───── INFORMATION PROVIDED ─────

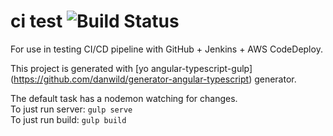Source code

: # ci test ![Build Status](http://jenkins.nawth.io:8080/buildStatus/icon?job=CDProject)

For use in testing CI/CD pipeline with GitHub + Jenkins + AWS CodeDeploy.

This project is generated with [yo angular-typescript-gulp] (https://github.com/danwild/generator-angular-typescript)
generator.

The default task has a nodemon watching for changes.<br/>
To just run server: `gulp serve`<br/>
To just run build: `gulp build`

─────
───── INFORMATION PROVIDED ─────

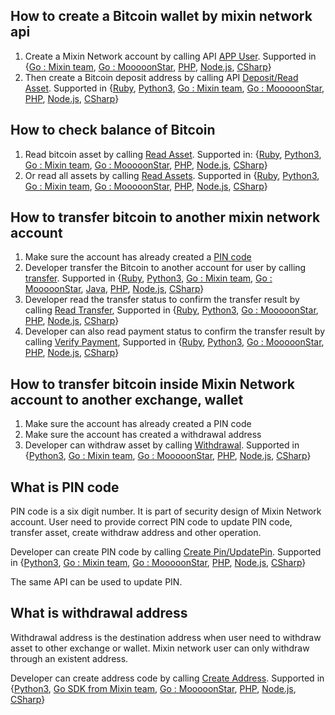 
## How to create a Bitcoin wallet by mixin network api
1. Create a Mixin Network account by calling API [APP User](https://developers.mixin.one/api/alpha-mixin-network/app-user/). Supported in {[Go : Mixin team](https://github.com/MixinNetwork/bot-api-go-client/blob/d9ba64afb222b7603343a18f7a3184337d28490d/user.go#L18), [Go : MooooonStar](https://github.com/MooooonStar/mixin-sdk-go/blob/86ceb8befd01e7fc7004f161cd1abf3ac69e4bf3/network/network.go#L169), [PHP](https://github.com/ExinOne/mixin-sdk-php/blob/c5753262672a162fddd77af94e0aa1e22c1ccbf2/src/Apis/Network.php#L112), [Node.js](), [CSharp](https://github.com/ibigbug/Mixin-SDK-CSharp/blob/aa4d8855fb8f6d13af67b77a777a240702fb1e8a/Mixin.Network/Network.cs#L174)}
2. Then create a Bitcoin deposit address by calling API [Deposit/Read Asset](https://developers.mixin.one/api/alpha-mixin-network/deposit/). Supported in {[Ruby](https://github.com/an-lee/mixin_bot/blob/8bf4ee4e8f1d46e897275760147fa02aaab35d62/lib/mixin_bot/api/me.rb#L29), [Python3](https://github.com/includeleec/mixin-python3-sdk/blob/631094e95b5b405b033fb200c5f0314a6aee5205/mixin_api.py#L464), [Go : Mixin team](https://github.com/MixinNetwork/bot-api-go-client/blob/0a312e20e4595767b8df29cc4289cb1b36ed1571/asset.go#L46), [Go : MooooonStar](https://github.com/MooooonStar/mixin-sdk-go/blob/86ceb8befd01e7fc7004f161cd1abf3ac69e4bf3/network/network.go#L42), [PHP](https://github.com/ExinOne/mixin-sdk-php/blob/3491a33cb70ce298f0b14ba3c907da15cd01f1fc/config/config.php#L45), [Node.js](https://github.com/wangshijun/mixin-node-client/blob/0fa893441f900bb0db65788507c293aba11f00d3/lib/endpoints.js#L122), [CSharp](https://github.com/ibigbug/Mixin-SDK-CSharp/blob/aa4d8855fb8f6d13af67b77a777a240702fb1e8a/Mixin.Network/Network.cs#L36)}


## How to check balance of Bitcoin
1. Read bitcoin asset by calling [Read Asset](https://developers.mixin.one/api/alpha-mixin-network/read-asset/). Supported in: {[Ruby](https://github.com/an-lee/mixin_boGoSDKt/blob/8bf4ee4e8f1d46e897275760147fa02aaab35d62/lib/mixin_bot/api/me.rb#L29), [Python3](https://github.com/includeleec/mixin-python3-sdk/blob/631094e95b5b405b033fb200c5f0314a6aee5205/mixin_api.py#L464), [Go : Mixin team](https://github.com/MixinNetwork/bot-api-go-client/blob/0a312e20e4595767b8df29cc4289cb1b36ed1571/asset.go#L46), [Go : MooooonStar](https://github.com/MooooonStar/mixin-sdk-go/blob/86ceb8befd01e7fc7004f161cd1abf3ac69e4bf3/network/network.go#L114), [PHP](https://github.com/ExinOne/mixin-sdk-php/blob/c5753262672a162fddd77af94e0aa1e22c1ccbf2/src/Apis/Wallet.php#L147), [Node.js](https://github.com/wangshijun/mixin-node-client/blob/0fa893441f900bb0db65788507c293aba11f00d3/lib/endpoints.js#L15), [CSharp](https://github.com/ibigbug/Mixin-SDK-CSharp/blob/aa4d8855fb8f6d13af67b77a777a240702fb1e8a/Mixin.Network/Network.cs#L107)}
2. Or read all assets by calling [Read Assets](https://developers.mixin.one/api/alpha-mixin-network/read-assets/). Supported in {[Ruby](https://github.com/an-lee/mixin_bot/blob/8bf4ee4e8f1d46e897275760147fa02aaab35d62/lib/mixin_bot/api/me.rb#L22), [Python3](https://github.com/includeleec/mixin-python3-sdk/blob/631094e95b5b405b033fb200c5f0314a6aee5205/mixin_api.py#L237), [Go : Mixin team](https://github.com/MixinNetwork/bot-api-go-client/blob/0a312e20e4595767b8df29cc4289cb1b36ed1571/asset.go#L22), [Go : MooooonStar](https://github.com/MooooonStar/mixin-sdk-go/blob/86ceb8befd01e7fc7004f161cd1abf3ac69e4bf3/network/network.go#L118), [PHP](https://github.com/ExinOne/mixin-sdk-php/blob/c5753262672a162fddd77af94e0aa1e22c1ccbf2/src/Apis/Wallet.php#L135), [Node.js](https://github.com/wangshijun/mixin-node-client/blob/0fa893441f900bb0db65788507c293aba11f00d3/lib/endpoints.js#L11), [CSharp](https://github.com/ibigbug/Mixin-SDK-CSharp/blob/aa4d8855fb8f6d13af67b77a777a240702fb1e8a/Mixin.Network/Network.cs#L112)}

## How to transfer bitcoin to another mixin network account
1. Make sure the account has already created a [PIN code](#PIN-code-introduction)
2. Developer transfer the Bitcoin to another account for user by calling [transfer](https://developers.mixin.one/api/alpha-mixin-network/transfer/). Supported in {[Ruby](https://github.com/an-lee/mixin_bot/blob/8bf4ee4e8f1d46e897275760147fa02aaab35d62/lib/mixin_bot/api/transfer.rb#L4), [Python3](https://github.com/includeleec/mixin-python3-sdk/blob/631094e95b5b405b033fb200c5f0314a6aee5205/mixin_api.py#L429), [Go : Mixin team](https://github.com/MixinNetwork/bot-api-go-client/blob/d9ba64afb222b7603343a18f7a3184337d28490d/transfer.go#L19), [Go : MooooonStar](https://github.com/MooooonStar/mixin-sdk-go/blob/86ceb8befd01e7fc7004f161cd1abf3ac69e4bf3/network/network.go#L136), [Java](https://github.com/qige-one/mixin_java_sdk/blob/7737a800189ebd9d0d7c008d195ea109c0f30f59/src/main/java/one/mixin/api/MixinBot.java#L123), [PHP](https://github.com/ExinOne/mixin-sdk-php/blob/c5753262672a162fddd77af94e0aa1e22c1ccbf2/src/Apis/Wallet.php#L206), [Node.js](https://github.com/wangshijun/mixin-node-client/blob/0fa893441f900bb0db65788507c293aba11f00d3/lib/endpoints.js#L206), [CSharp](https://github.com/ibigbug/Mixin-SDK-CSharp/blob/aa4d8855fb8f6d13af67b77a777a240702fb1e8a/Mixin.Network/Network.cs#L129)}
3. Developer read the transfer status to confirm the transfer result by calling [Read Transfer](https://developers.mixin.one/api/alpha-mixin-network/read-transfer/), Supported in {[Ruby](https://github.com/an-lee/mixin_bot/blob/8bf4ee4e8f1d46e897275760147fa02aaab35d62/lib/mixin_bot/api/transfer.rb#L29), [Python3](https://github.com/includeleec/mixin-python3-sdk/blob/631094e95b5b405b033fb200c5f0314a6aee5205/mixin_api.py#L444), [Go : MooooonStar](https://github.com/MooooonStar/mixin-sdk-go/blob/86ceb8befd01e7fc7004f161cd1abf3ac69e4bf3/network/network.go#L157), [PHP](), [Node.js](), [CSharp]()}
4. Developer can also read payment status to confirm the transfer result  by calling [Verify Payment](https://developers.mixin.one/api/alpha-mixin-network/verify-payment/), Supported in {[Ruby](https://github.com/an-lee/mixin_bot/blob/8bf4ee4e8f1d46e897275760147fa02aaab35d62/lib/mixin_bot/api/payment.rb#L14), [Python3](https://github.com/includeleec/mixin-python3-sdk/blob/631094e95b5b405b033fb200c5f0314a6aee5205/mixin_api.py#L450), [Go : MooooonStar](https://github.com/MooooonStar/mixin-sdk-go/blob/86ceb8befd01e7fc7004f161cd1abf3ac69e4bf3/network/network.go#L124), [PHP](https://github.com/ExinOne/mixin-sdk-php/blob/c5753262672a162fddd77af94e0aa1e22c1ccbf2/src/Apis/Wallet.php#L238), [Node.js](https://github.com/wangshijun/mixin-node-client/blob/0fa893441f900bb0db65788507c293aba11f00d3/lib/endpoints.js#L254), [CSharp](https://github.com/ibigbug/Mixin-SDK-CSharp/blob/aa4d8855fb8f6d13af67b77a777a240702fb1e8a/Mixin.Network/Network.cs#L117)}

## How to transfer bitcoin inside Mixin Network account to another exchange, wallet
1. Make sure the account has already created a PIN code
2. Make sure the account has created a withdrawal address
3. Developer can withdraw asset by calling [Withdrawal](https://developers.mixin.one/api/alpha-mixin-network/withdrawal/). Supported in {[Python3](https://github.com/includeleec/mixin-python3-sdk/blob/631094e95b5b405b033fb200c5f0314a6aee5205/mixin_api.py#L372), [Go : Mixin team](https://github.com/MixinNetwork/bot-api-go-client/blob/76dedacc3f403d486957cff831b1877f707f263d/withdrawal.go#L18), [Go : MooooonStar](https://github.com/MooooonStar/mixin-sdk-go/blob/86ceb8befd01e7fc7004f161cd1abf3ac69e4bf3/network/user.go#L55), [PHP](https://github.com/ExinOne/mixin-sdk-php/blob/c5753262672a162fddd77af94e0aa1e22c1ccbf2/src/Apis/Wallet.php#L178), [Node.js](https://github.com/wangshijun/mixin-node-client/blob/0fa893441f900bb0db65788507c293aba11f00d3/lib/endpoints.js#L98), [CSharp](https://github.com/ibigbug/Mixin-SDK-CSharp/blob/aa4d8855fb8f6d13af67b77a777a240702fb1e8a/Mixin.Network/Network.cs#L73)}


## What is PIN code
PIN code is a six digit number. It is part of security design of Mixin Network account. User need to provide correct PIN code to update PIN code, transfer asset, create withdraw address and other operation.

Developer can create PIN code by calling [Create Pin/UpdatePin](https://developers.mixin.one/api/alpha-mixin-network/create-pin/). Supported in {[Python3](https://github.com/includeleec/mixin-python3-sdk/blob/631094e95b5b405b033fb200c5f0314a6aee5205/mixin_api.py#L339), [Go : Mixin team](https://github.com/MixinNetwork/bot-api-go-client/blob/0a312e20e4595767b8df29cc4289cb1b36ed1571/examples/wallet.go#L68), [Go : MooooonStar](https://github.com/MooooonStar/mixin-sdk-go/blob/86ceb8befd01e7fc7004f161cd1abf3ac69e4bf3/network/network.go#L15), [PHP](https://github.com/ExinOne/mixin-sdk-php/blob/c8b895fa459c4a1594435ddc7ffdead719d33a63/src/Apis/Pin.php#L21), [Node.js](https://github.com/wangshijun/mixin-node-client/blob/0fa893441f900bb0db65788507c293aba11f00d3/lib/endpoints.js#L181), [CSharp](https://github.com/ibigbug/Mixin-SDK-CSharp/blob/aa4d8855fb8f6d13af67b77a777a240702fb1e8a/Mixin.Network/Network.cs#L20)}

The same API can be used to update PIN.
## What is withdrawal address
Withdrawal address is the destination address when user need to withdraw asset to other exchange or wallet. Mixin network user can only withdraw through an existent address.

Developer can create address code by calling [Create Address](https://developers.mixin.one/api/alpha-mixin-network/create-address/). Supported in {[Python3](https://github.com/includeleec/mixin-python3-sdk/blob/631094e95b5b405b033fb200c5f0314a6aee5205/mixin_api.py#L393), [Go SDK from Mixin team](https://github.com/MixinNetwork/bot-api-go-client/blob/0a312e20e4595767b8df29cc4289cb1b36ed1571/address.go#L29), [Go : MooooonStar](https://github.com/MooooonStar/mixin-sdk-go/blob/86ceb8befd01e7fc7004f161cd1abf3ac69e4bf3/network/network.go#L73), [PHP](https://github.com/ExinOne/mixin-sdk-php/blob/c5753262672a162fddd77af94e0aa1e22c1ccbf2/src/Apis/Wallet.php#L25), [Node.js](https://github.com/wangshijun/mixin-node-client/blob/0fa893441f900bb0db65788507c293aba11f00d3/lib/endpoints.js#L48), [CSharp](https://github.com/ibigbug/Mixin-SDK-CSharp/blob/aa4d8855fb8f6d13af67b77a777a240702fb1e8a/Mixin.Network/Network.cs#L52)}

─────

> [TASK] Using the listing above, show each line with the word "Make" in it.

> [THE ANSWER]
1. Make sure the account has already created a [PIN code](#PIN-code-introduction)
1. Make sure the account has already created a PIN code
2. Make sure the account has created a withdrawal address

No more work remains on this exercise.